Directions for this task — Write out, word for word, the first line of the data below and every line after it through the one containing "modules grunt, grunt-browser-sync".

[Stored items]
______________________________
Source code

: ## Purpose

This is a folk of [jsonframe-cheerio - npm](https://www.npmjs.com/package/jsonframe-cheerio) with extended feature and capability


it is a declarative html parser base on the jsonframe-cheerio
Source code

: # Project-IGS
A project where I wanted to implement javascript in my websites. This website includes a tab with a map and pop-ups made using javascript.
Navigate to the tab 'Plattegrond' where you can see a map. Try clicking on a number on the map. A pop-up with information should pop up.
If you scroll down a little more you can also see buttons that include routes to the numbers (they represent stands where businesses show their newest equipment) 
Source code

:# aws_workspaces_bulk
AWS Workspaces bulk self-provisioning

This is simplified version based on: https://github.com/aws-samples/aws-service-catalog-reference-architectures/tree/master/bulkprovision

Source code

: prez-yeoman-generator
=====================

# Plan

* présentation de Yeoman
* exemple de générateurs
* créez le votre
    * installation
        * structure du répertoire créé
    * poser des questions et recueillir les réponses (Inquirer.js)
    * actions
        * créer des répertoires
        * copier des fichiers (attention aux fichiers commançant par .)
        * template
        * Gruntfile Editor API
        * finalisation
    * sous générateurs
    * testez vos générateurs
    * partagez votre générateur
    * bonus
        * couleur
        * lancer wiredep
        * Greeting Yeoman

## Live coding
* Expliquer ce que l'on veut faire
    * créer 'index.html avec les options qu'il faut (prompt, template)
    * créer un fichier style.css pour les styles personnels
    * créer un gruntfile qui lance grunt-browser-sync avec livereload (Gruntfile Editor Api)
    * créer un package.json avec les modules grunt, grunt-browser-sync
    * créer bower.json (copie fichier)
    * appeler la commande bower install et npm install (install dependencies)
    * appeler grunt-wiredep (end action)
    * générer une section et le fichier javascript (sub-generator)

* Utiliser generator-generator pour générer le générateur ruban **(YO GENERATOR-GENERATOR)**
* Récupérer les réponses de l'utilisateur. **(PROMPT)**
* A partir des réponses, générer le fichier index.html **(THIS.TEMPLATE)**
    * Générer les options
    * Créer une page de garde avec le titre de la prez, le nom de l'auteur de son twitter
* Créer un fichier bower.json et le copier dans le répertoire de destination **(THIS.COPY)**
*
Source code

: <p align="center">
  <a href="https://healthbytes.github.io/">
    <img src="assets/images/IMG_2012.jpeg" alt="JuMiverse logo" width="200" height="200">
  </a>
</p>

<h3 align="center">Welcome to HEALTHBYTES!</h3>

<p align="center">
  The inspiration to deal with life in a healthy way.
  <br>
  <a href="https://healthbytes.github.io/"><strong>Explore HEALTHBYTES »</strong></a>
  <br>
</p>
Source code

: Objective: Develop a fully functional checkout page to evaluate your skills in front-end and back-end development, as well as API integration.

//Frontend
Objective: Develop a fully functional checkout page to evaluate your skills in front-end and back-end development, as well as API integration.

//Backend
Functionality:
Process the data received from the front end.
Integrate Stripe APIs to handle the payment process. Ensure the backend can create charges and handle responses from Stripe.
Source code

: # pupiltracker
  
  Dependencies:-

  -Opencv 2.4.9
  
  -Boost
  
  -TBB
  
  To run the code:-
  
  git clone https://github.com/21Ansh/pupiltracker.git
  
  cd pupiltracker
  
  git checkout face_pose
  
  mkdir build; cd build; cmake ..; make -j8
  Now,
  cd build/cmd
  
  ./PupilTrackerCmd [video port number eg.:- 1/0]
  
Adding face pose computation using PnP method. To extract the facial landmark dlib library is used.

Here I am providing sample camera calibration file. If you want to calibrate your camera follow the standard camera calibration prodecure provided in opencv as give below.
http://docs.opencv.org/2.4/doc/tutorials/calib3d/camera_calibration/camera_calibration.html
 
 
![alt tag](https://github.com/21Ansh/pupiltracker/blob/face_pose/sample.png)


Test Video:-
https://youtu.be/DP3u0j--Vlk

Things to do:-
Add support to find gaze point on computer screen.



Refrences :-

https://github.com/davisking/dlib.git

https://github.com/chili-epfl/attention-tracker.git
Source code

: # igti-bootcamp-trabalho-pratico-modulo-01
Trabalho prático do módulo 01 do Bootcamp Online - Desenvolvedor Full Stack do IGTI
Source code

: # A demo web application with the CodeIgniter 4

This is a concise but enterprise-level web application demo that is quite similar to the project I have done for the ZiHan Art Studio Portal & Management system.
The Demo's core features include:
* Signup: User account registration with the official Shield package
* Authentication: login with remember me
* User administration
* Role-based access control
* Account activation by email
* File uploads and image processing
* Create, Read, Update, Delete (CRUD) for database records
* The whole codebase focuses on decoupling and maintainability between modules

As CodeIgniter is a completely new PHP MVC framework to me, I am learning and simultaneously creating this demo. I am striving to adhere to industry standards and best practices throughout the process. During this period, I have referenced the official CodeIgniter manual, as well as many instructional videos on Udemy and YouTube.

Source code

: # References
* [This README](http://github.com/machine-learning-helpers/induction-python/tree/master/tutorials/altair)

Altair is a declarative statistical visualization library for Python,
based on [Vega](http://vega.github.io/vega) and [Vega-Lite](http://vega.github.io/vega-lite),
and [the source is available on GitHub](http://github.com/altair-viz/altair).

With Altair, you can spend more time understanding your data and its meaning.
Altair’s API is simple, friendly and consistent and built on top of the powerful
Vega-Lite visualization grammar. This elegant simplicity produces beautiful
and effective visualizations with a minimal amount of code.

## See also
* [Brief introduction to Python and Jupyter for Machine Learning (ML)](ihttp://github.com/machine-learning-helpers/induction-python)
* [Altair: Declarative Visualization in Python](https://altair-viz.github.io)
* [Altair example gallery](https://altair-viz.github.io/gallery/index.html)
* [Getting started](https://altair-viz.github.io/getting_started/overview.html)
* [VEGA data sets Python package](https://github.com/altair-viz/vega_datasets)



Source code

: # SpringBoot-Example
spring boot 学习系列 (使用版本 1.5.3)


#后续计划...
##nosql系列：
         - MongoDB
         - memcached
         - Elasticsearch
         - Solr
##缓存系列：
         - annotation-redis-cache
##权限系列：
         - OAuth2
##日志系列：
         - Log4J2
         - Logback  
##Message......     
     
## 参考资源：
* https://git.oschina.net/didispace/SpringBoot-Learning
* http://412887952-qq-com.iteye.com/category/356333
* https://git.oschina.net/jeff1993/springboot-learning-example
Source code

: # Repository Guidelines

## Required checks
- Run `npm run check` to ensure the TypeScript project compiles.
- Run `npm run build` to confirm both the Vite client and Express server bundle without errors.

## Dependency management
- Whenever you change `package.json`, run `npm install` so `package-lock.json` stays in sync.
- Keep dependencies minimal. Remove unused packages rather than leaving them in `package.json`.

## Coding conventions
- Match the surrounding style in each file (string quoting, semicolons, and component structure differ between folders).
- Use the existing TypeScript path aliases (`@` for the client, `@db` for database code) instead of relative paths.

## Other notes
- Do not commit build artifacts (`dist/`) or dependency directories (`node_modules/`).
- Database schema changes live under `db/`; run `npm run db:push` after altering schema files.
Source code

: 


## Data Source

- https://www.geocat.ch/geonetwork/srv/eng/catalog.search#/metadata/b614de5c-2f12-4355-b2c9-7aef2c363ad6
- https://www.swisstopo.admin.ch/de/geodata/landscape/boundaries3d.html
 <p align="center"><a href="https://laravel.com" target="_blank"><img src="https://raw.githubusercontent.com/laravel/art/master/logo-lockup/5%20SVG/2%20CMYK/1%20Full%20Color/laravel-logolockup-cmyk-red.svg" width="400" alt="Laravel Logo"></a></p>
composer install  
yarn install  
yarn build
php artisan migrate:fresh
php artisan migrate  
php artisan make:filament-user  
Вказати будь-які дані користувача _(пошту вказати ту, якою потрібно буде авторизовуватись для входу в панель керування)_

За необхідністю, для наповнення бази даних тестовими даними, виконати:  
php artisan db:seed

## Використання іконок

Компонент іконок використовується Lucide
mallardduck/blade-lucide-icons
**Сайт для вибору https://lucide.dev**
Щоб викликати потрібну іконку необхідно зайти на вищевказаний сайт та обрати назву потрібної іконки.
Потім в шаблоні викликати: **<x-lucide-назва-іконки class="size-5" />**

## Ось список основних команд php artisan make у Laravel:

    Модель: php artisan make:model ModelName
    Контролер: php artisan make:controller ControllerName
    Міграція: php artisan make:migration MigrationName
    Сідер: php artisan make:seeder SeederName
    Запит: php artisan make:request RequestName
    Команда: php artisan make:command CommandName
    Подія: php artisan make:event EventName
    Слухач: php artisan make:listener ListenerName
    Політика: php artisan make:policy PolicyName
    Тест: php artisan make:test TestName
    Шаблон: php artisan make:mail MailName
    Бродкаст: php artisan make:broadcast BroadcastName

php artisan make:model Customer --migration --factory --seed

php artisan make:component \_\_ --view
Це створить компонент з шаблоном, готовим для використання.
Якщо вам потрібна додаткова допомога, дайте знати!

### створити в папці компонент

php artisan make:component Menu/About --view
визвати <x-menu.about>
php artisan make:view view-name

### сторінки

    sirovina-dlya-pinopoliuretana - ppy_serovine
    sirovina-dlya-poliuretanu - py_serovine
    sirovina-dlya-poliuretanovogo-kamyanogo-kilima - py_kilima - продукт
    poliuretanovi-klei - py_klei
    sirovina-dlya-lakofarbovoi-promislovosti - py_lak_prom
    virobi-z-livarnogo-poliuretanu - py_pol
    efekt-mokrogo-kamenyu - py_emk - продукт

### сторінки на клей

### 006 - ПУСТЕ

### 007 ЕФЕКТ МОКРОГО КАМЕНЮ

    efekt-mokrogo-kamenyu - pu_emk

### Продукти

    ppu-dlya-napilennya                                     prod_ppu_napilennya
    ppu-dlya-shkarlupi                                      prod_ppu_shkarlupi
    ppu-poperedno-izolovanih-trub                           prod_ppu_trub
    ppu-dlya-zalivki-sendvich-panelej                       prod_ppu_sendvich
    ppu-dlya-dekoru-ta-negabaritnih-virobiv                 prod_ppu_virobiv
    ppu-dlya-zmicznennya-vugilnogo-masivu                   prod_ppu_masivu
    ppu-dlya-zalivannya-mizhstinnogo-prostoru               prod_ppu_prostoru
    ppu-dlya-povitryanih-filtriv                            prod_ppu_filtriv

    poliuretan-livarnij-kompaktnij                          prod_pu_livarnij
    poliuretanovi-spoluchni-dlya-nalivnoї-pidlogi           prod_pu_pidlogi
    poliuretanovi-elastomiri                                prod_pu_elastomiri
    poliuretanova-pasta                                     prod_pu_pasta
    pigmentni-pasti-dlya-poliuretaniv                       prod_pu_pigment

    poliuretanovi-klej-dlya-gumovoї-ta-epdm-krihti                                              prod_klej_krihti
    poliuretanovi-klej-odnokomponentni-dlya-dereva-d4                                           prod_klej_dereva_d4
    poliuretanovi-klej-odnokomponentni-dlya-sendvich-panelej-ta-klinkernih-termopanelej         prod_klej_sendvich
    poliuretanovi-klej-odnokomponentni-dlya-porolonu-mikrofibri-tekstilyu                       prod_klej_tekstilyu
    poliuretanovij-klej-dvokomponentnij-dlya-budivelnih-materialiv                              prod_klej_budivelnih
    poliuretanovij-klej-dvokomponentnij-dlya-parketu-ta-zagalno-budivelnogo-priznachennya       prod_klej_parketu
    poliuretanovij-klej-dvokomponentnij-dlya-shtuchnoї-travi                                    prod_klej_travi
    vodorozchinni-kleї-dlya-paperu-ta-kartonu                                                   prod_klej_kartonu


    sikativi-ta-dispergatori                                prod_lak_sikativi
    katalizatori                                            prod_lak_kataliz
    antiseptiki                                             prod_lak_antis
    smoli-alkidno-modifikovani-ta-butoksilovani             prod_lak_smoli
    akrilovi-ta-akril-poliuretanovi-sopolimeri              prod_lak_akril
______________________________
Worked solution —
Source code

: ## Purpose

This is a folk of [jsonframe-cheerio - npm](https://www.npmjs.com/package/jsonframe-cheerio) with extended feature and capability


it is a declarative html parser base on the jsonframe-cheerio
Source code

: # Project-IGS
A project where I wanted to implement javascript in my websites. This website includes a tab with a map and pop-ups made using javascript.
Navigate to the tab 'Plattegrond' where you can see a map. Try clicking on a number on the map. A pop-up with information should pop up.
If you scroll down a little more you can also see buttons that include routes to the numbers (they represent stands where businesses show their newest equipment) 
Source code

:# aws_workspaces_bulk
AWS Workspaces bulk self-provisioning

This is simplified version based on: https://github.com/aws-samples/aws-service-catalog-reference-architectures/tree/master/bulkprovision

Source code

: prez-yeoman-generator
=====================

# Plan

* présentation de Yeoman
* exemple de générateurs
* créez le votre
    * installation
        * structure du répertoire créé
    * poser des questions et recueillir les réponses (Inquirer.js)
    * actions
        * créer des répertoires
        * copier des fichiers (attention aux fichiers commançant par .)
        * template
        * Gruntfile Editor API
        * finalisation
    * sous générateurs
    * testez vos générateurs
    * partagez votre générateur
    * bonus
        * couleur
        * lancer wiredep
        * Greeting Yeoman

## Live coding
* Expliquer ce que l'on veut faire
    * créer 'index.html avec les options qu'il faut (prompt, template)
    * créer un fichier style.css pour les styles personnels
    * créer un gruntfile qui lance grunt-browser-sync avec livereload (Gruntfile Editor Api)
    * créer un package.json avec les modules grunt, grunt-browser-sync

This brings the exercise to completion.